Task material:
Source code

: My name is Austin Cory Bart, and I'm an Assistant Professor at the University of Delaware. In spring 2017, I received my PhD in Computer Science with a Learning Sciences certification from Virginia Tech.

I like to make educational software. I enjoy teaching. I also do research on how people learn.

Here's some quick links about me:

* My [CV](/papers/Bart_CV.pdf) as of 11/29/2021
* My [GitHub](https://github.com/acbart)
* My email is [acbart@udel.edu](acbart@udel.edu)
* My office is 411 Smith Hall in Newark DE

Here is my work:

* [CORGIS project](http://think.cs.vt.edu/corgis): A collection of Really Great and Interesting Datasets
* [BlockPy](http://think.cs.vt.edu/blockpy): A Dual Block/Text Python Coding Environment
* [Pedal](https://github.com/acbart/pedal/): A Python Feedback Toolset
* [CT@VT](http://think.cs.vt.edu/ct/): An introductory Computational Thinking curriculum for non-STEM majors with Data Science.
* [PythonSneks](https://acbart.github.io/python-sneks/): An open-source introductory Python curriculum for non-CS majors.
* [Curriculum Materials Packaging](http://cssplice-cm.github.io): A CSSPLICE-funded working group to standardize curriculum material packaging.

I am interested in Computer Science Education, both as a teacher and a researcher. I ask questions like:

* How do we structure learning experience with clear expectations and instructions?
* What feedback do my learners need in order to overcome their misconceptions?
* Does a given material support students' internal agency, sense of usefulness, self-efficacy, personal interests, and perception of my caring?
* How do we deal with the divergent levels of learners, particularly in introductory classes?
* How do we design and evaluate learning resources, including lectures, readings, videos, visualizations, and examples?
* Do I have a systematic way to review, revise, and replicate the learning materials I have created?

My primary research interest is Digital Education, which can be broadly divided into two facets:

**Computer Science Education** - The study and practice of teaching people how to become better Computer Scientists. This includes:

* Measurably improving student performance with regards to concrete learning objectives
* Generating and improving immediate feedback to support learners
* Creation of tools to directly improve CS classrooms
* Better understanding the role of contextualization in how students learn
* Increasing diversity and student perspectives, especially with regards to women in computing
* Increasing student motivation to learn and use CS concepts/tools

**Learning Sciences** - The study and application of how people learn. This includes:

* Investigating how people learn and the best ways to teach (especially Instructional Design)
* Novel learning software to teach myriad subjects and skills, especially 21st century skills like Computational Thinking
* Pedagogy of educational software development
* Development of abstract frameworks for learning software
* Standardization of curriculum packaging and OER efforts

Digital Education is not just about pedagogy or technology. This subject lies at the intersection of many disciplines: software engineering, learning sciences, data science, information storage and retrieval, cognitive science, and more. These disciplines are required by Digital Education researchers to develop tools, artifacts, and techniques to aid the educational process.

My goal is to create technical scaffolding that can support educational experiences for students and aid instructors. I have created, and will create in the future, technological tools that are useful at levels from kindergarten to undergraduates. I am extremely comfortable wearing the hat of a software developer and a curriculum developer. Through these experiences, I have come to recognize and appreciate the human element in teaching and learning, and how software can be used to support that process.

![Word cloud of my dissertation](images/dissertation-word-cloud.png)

Task objective: Would you copy, unchanged, the stretch of the records above that begins at the line containing "and OER efforts" and ends at the line containing "Digital Education is", and only that?

Task answer:
* Standardization of curriculum packaging and OER efforts

Digital Education is not just about pedagogy or technology. This subject lies at the intersection of many disciplines: software engineering, learning sciences, data science, information storage and retrieval, cognitive science, and more. These disciplines are required by Digital Education researchers to develop tools, artifacts, and techniques to aid the educational process.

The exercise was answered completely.